La influencia en el cine
La película más famosa sobre el tema es ‘Hooligans’ (Green Street), protagonizada por Elijah Wood y Charlie Hunnam, quienes recorren la rivalidad a lo largo del filme y que expone la crueldad de los grupos de aficionados de la época.
El filme se estrenó en 2006 y le dio la vuelta al mundo por la forma en la que retrataba la violencia del hooliganismo inglés.
La actualidad
Después de 2009, Millwall y West Ham se vieron solo dos veces las caras. En 2011 empataron sin goles y en 2012 los Hammers ganaron 2-1, ambos encuentros pasaron sin incidentes graves ni incidencias que lamentar.
Desde entonces han pasado 14 años sin que jueguen y este sábado chocarán en la Championship en The Den, casa del Millwall, pero las cosas se han calentado más que nunca. Estos días, un aficionado del Milwall lanzó una amenaza sobre Tomas Soucek, estrella de los Hammers.
“Si te veo en el Den el próximo sábado, cortaré tu cara”, lanzó un aficionado en un video que se viralizó cuando se encontró a los jugadores de los Hammers. Ante el suceso, el jugador checo no le dio importancia y pasó de largo.
Más de 400 policías velarán por la seguridad del Millwall-West Ham
La policía metropolitana de Londres desplegará más de 400 policías para velar por la seguridad del encuentro. Un partido del Championship (Segunda división inglesa) reúne normalmente entre 60 y 150 policías, por lo que se espera que la policía metropolitana cuadruplique su despliegue de cara a este encuentro, que se disputará el sábado a las 12:30 hora inglesa.

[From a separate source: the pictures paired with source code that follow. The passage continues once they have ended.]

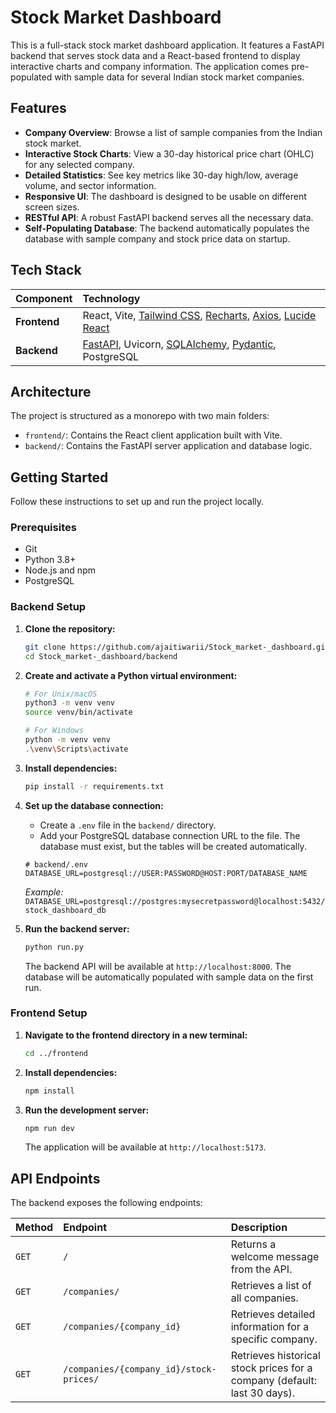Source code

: # Stock Market Dashboard

This is a full-stack stock market dashboard application. It features a FastAPI backend that serves stock data and a React-based frontend to display interactive charts and company information. The application comes pre-populated with sample data for several Indian stock market companies.

## Features

- **Company Overview**: Browse a list of sample companies from the Indian stock market.
- **Interactive Stock Charts**: View a 30-day historical price chart (OHLC) for any selected company.
- **Detailed Statistics**: See key metrics like 30-day high/low, average volume, and sector information.
- **Responsive UI**: The dashboard is designed to be usable on different screen sizes.
- **RESTful API**: A robust FastAPI backend serves all the necessary data.
- **Self-Populating Database**: The backend automatically populates the database with sample company and stock price data on startup.

## Tech Stack

| Component | Technology                                                              |
| :-------- | :---------------------------------------------------------------------- |
| **Frontend**  | React, Vite, [Tailwind CSS](https://tailwindcss.com), [Recharts](https://recharts.org), [Axios](https://axios-http.com), [Lucide React](https://lucide.dev/) |
| **Backend**   | [FastAPI](https://fastapi.tiangolo.com), Uvicorn, [SQLAlchemy](https://www.sqlalchemy.org), [Pydantic](https://pydantic.dev/), PostgreSQL             |

## Architecture

The project is structured as a monorepo with two main folders:

-   `frontend/`: Contains the React client application built with Vite.
-   `backend/`: Contains the FastAPI server application and database logic.

## Getting Started

Follow these instructions to set up and run the project locally.

### Prerequisites

-   Git
-   Python 3.8+
-   Node.js and npm
-   PostgreSQL

### Backend Setup

1.  **Clone the repository:**
    ```bash
    git clone https://github.com/ajaitiwarii/Stock_market-_dashboard.git
    cd Stock_market-_dashboard/backend
    ```

2.  **Create and activate a Python virtual environment:**
    ```bash
    # For Unix/macOS
    python3 -m venv venv
    source venv/bin/activate

    # For Windows
    python -m venv venv
    .\venv\Scripts\activate
    ```

3.  **Install dependencies:**
    ```bash
    pip install -r requirements.txt
    ```

4.  **Set up the database connection:**
    -   Create a `.env` file in the `backend/` directory.
    -   Add your PostgreSQL database connection URL to the file. The database must exist, but the tables will be created automatically.
    ```
    # backend/.env
    DATABASE_URL=postgresql://USER:PASSWORD@HOST:PORT/DATABASE_NAME
    ```
    *Example:* `DATABASE_URL=postgresql://postgres:mysecretpassword@localhost:5432/stock_dashboard_db`

5.  **Run the backend server:**
    ```bash
    python run.py
    ```
    The backend API will be available at `http://localhost:8000`. The database will be automatically populated with sample data on the first run.

### Frontend Setup

1.  **Navigate to the frontend directory in a new terminal:**
    ```bash
    cd ../frontend
    ```

2.  **Install dependencies:**
    ```bash
    npm install
    ```

3.  **Run the development server:**
    ```bash
    npm run dev
    ```
    The application will be available at `http://localhost:5173`.

## API Endpoints

The backend exposes the following endpoints:

| Method | Endpoint                             | Description                                            |
| :----- | :----------------------------------- | :----------------------------------------------------- |
| `GET`  | `/`                                  | Returns a welcome message from the API.                |
| `GET`  | `/companies/`                        | Retrieves a list of all companies.                     |
| `GET`  | `/companies/{company_id}`            | Retrieves detailed information for a specific company. |
| `GET`  | `/companies/{company_id}/stock-prices/` | Retrieves historical stock prices for a company (default: last 30 days). |
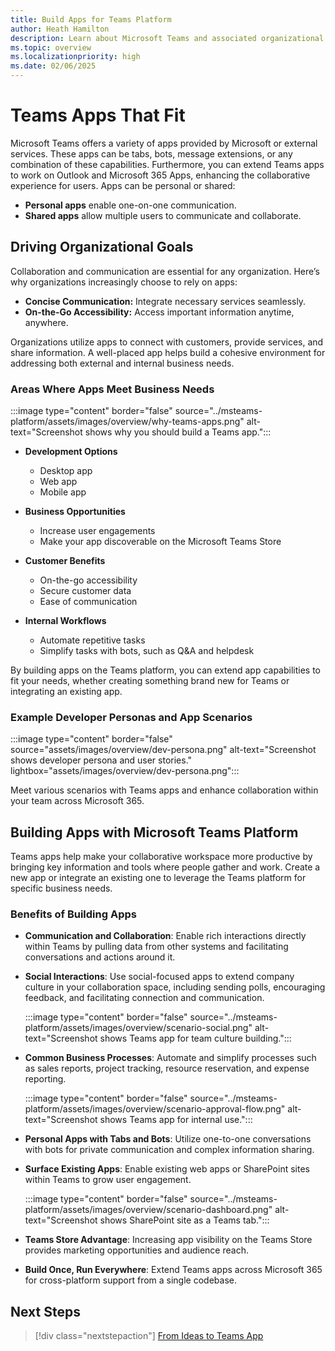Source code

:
 ```yaml
---
title: Build Apps for Teams Platform
author: Heath Hamilton
description: Learn about Microsoft Teams and associated organizational goals, why you should build apps on the Teams platform, and how Teams apps help meet business needs.
ms.topic: overview
ms.localizationpriority: high
ms.date: 02/06/2025
---
```


# Teams Apps That Fit

Microsoft Teams offers a variety of apps provided by Microsoft or external services. These apps can be tabs, bots, message extensions, or any combination of these capabilities. Furthermore, you can extend Teams apps to work on Outlook and Microsoft 365 Apps, enhancing the collaborative experience for users. Apps can be personal or shared:  
- **Personal apps** enable one-on-one communication.  
- **Shared apps** allow multiple users to communicate and collaborate.

## Driving Organizational Goals

Collaboration and communication are essential for any organization. Here’s why organizations increasingly choose to rely on apps:

- **Concise Communication:** Integrate necessary services seamlessly.
- **On-the-Go Accessibility:** Access important information anytime, anywhere.
  
Organizations utilize apps to connect with customers, provide services, and share information. A well-placed app helps build a cohesive environment for addressing both external and internal business needs. 

### Areas Where Apps Meet Business Needs

:::image type="content" border="false" source="../msteams-platform/assets/images/overview/why-teams-apps.png" alt-text="Screenshot shows why you should build a Teams app.":::

- **Development Options**
  - Desktop app
  - Web app
  - Mobile app

- **Business Opportunities**
  - Increase user engagements
  - Make your app discoverable on the Microsoft Teams Store

- **Customer Benefits**
  - On-the-go accessibility
  - Secure customer data
  - Ease of communication

- **Internal Workflows**
  - Automate repetitive tasks
  - Simplify tasks with bots, such as Q&A and helpdesk

By building apps on the Teams platform, you can extend app capabilities to fit your needs, whether creating something brand new for Teams or integrating an existing app.

### Example Developer Personas and App Scenarios

:::image type="content" border="false" source="assets/images/overview/dev-persona.png" alt-text="Screenshot shows developer persona and user stories." lightbox="assets/images/overview/dev-persona.png":::

Meet various scenarios with Teams apps and enhance collaboration within your team across Microsoft 365.

## Building Apps with Microsoft Teams Platform

Teams apps help make your collaborative workspace more productive by bringing key information and tools where people gather and work. Create a new app or integrate an existing one to leverage the Teams platform for specific business needs.

### Benefits of Building Apps

- **Communication and Collaboration**: Enable rich interactions directly within Teams by pulling data from other systems and facilitating conversations and actions around it.

- **Social Interactions**: Use social-focused apps to extend company culture in your collaboration space, including sending polls, encouraging feedback, and facilitating connection and communication.
  
  :::image type="content" border="false" source="../msteams-platform/assets/images/overview/scenario-social.png" alt-text="Screenshot shows Teams app for team culture building.":::

- **Common Business Processes**: Automate and simplify processes such as sales reports, project tracking, resource reservation, and expense reporting.
  
  :::image type="content" border="false" source="../msteams-platform/assets/images/overview/scenario-approval-flow.png" alt-text="Screenshot shows Teams app for internal use.":::

- **Personal Apps with Tabs and Bots**: Utilize one-to-one conversations with bots for private communication and complex information sharing.

- **Surface Existing Apps**: Enable existing web apps or SharePoint sites within Teams to grow user engagement.

  :::image type="content" border="false" source="../msteams-platform/assets/images/overview/scenario-dashboard.png" alt-text="Screenshot shows SharePoint site as a Teams tab.":::

- **Teams Store Advantage**: Increasing app visibility on the Teams Store provides marketing opportunities and audience reach.

- **Build Once, Run Everywhere**: Extend Teams apps across Microsoft 365 for cross-platform support from a single codebase.

## Next Steps

> [!div class="nextstepaction"]
> [From Ideas to Teams App](overview-story.md)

"Queremos que los aficionados disfruten del partido con seguridad y hemos trabajado con ambos equipos para que esto pase. Como con cualquier parte, como está estipulado en la ley de eventos deportivos, entrar a un estadio en estado de embriaguez está prohibido. Además, se aplicará la ley y los policías tendrán permitido expulsar a cualquier persona que cause disturbios", dijo la policía en un comunicado.
Uno de los derbis más problemáticos entre estos dos equipos se disputó en 2009, en un partido de la Copa de la Liga, cuando un aficionado fue acuchillado y el encuentro se tuvo que parar en tres ocasiones por las continúas invasiones de campo.